9 Feb 2021  ·  Xinghe Chu, Zhaoming Lu, David Gesbert, Luhan Wang, Xiangming Wen ·

This paper addresses vehicle positioning, a topic whose importance has risen dramatically in the context of future autonomous driving systems. While classical methods that use GPS and/or beacon signals from network infrastructure for triangulation tend to be sensitive to multi-paths and signal obstruction, our method exhibits robustness with respect to such phenomena. Our approach builds on the recently proposed Channel-SLAM method which first enabled leveraging of multi-path so as to improve (single) vehicle positioning.
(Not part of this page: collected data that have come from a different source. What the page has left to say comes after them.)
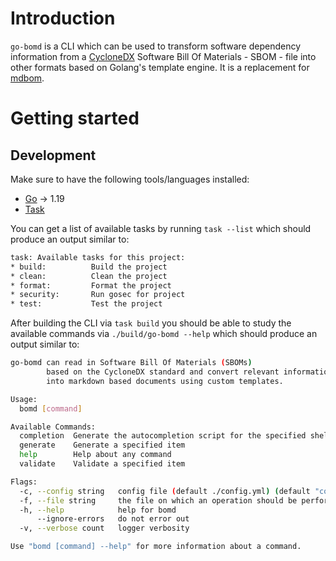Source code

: # Introduction

`go-bomd` is a CLI which can be used to transform software dependency
information from a [CycloneDX](https://cyclonedx.org) Software Bill Of 
Materials - SBOM - file into other formats based on Golang's template
engine. It is a replacement for [mdbom](https://github.com/HaRo87/mdbom).

# Getting started

## Development

Make sure to have the following tools/languages installed:

- [Go](https://go.dev/dl/) -> 1.19
- [Task](https://taskfile.dev)

You can get a list of available tasks by running `task --list`
which should produce an output similar to:

```bash
task: Available tasks for this project:
* build:          Build the project
* clean:          Clean the project
* format:         Format the project
* security:       Run gosec for project
* test:           Test the project
```

After building the CLI via `task build` you should be able to
study the available commands via `./build/go-bomd --help` which
should produce an output similar to:

```bash
go-bomd can read in Software Bill Of Materials (SBOMs)
        based on the CycloneDX standard and convert relevant information
        into markdown based documents using custom templates.

Usage:
  bomd [command]

Available Commands:
  completion  Generate the autocompletion script for the specified shell
  generate    Generate a specified item
  help        Help about any command
  validate    Validate a specified item

Flags:
  -c, --config string   config file (default ./config.yml) (default "config.yml")
  -f, --file string     the file on which an operation should be performed
  -h, --help            help for bomd
      --ignore-errors   do not error out
  -v, --verbose count   logger verbosity

Use "bomd [command] --help" for more information about a command.
```
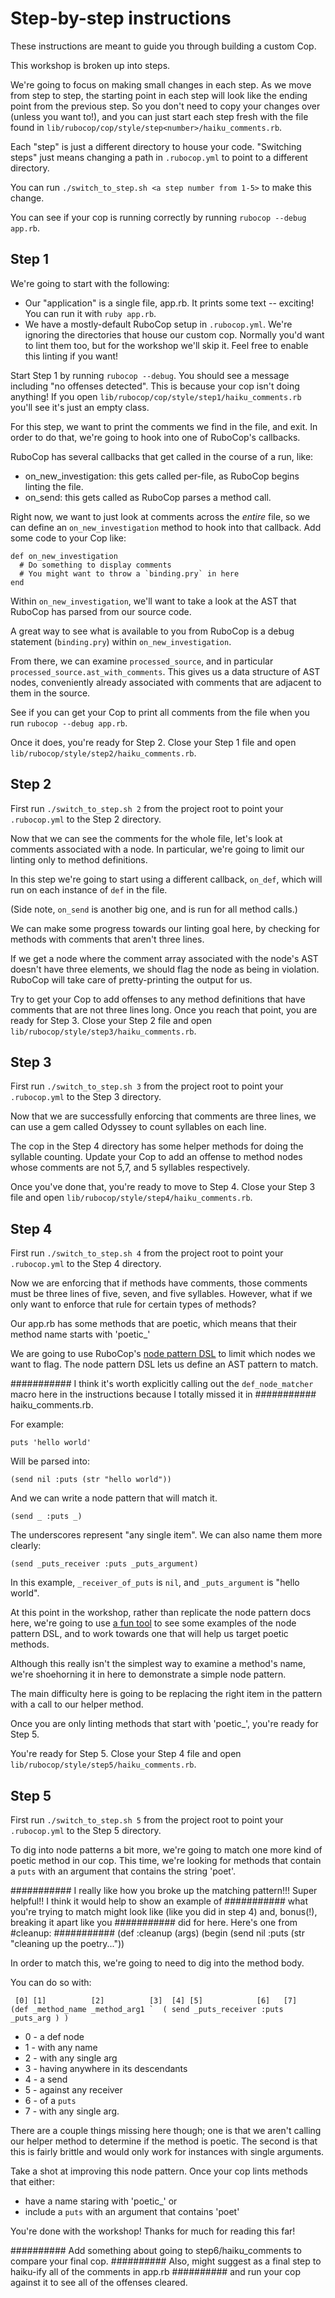# Step-by-step instructions

These instructions are meant to guide you through building a custom Cop.

This workshop is broken up into steps.

We're going to focus on making small changes in each step. As we move from step to step, the starting point in each step will look like the ending point from the previous step. So you don't need to copy your changes over (unless you want to!), and you can just start each step fresh with the file found in `lib/rubocop/cop/style/step<number>/haiku_comments.rb`.

Each "step" is just a different directory to house your code.
"Switching steps" just means changing a path in `.rubocop.yml` to point to a different directory.

You can run `./switch_to_step.sh <a step number from 1-5>` to make this change.

You can see if your cop is running correctly by running `rubocop --debug app.rb`.

## Step 1
We're going to start with the following:
- Our "application" is a single file, app.rb. It prints some text -- exciting! You can run it with `ruby app.rb`.
- We have a mostly-default RuboCop setup in `.rubocop.yml`. We're ignoring the directories that house our custom cop. Normally you'd want to lint them too, but for the workshop we'll skip it. Feel free to enable this linting if you want!

Start Step 1 by running `rubocop --debug`. You should see a message including "no offenses detected". This is because your cop isn't doing anything! If you open `lib/rubocop/cop/style/step1/haiku_comments.rb` you'll see it's just an empty class.

For this step, we want to print the comments we find in the file, and exit. In order to do that, we're going to hook into one of RuboCop's callbacks.

RuboCop has several callbacks that get called in the course of a run, like:
- on_new_investigation: this gets called per-file, as RuboCop begins linting the file.
- on_send: this gets called as RuboCop parses a method call.

Right now, we want to just look at comments across the _entire_ file, so we can define an `on_new_investigation` method to hook into that callback.
Add some code to your Cop like:

```
def on_new_investigation
  # Do something to display comments
  # You might want to throw a `binding.pry` in here
end
```

Within `on_new_investigation`, we'll want to take a look at the AST that RuboCop has parsed from our source code.

A great way to see what is available to you from RuboCop is a debug statement (`binding.pry`) within `on_new_investigation`.

From there, we can examine `processed_source`, and in particular `processed_source.ast_with_comments`. This gives us a data structure of AST nodes, conveniently already associated with comments that are adjacent to them in the source.

See if you can get your Cop to print all comments from the file when you run `rubocop --debug app.rb`.

Once it does, you're ready for Step 2. Close your Step 1 file and open `lib/rubocop/style/step2/haiku_comments.rb`.

## Step 2
First run `./switch_to_step.sh 2` from the project root to point your `.rubocop.yml` to the Step 2 directory.

Now that we can see the comments for the whole file, let's look at comments associated with a node.
In particular, we're going to limit our linting only to method definitions.

In this step we're going to start using a different callback, `on_def`, which will run on each instance of `def` in the file. 

(Side note, `on_send` is another big one, and is run for all method calls.)

We can make some progress towards our linting goal here, by checking for methods with comments that aren't three lines.

If we get a node where the comment array associated with the node's AST doesn't have three elements, we should flag the node as being in violation. RuboCop will take care of pretty-printing the output for us.

Try to get your Cop to add offenses to any method definitions that have comments that are not three lines long. 
Once you reach that point, you are ready for Step 3. Close your Step 2 file and open `lib/rubocop/style/step3/haiku_comments.rb`.

## Step 3
First run `./switch_to_step.sh 3` from the project root to point your `.rubocop.yml` to the Step 3 directory.

Now that we are successfully enforcing that comments are three lines, we can use a gem called Odyssey to count syllables on each line.

The cop in the Step 4 directory has some helper methods for doing the syllable counting.
Update your Cop to add an offense to method nodes whose comments are not 5,7, and 5 syllables respectively.

Once you've done that, you're ready to move to Step 4. Close your Step 3 file and open `lib/rubocop/style/step4/haiku_comments.rb`.

## Step 4
First run `./switch_to_step.sh 4` from the project root to point your `.rubocop.yml` to the Step 4 directory.

Now we are enforcing that if methods have comments, those comments must be three lines of five, seven, and five syllables.
However, what if we only want to enforce that rule for certain types of methods?

Our app.rb has some methods that are poetic, which means that their method name starts with 'poetic_'

We are going to use RuboCop's [node pattern DSL](https://docs.rubocop.org/rubocop-ast/node_pattern.html) to limit which nodes we want to flag.
The node pattern DSL lets us define an AST pattern to match.

########### I think it's worth explicitly calling out the `def_node_matcher` macro here in the instructions because I totally missed it in
########### haiku_comments.rb. 

For example:
```
puts 'hello world'
```
Will be parsed into:
```
(send nil :puts (str "hello world"))
```
And we can write a node pattern that will match it.
```
(send _ :puts _)
```
The underscores represent "any single item". We can also name them more clearly:
```
(send _puts_receiver :puts _puts_argument)
```
In this example, `_receiver_of_puts` is `nil`, and `_puts_argument` is "hello world".

At this point in the workshop, rather than replicate the node pattern docs here, we're going to use [a fun tool](http://nodepattern.herokuapp.com/) to see some examples of the node pattern DSL, and to work towards one that will help us target poetic methods.

Although this really isn't the simplest way to examine a method's name, we're shoehorning it in here to demonstrate a simple node pattern.

The main difficulty here is going to be replacing the right item in the pattern with a call to our helper method.

Once you are only linting methods that start with 'poetic_', you're ready for Step 5.

You're ready for Step 5. Close your Step 4 file and open `lib/rubocop/style/step5/haiku_comments.rb`.

## Step 5
First run `./switch_to_step.sh 5` from the project root to point your `.rubocop.yml` to the Step 5 directory.

To dig into node patterns a bit more, we're going to match one more kind of poetic method in our cop. This time, we're looking for methods that contain a `puts` with an argument that contains the string 'poet'.

########### I really like how you broke up the matching pattern!!! Super helpful!! I think it would help to show an example of
###########  what you're trying to match might look like (like you did in step 4) and, bonus(!), breaking it apart like you 
########### did for here. Here's one from #cleanup:
########### (def :cleanup (args) (begin (send nil :puts (str "cleaning up the poetry...")) 

In order to match this, we're going to need to dig into the method body.

You can do so with:
```
 [0] [1]          [2]          [3]  [4] [5]            [6]   [7]
(def _method_name _method_arg1 `  ( send _puts_receiver :puts _puts_arg ) )
```
- 0 - a def node
- 1 - with any name
- 2 - with any single arg
- 3 - having anywhere in its descendants
- 4 - a send
- 5 - against any receiver
- 6 - of a `puts`
- 7 - with any single arg.

There are a couple things missing here though; one is that we aren't calling our helper method to determine if the method is poetic. The second is that this is fairly brittle and would only work for instances with single arguments. 

Take a shot at improving this node pattern. Once your cop lints methods that either:
- have a name staring with 'poetic_' or
- include a `puts` with an argument that contains 'poet'

You're done with the workshop! Thanks for much for reading this far!


########## Add something about going to step6/haiku_comments to compare your final cop.
########## Also, might suggest as a final step to haiku-ify all of the comments in app.rb
########## and run your cop against it to see all of the offenses cleared.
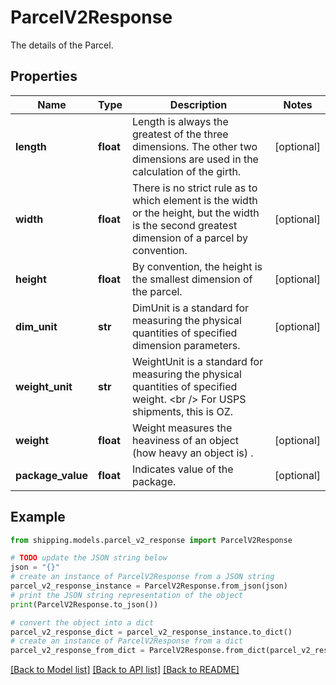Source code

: # ParcelV2Response

The details of the Parcel.

## Properties

Name | Type | Description | Notes
------------ | ------------- | ------------- | -------------
**length** | **float** | Length is always the greatest of the three dimensions. The other two dimensions are used in the calculation of the girth. | [optional] 
**width** | **float** | There is no strict rule as to which element is the width or the height, but the width is the second greatest dimension of a parcel by convention. | [optional] 
**height** | **float** | By convention, the height is the smallest dimension of the parcel. | [optional] 
**dim_unit** | **str** | DimUnit is a standard for measuring the physical quantities of specified dimension parameters. | [optional] 
**weight_unit** | **str** | WeightUnit is a standard for measuring the physical quantities of specified weight. &lt;br /&gt; For USPS shipments, this is OZ. | 
**weight** | **float** | Weight measures the heaviness of an object (how heavy an object is) . | [optional] 
**package_value** | **float** | Indicates value of the package. | [optional] 

## Example

```python
from shipping.models.parcel_v2_response import ParcelV2Response

# TODO update the JSON string below
json = "{}"
# create an instance of ParcelV2Response from a JSON string
parcel_v2_response_instance = ParcelV2Response.from_json(json)
# print the JSON string representation of the object
print(ParcelV2Response.to_json())

# convert the object into a dict
parcel_v2_response_dict = parcel_v2_response_instance.to_dict()
# create an instance of ParcelV2Response from a dict
parcel_v2_response_from_dict = ParcelV2Response.from_dict(parcel_v2_response_dict)
```
[[Back to Model list]](../README.md#documentation-for-models) [[Back to API list]](../README.md#documentation-for-api-endpoints) [[Back to README]](../README.md)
Here, we propose a cooperative mapping approach which builds upon the Channel-SLAM concept, referred to here as Team Channel-SLAM. Team Channel-SLAM not only exploits the stationary nature of many reflecting objects around the vehicle, but also capitalizes on the multi-vehicle nature of road traffic. The key intuition behind our method is the exploitation for the first time of the correlation between reflectors around multiple neighboring vehicles. An algorithm is derived for reflector selection and estimation, combined with a team particle filter (TPF) so as to achieve high precision simultaneous multiple vehicle positioning. We obtain large improvement over the single-vehicle positioning scenario, with gains being already noticeable for moderate vehicle densities, such as over 40% improvement for a vehicle density as low as 4 vehicles in 132 meters' length road.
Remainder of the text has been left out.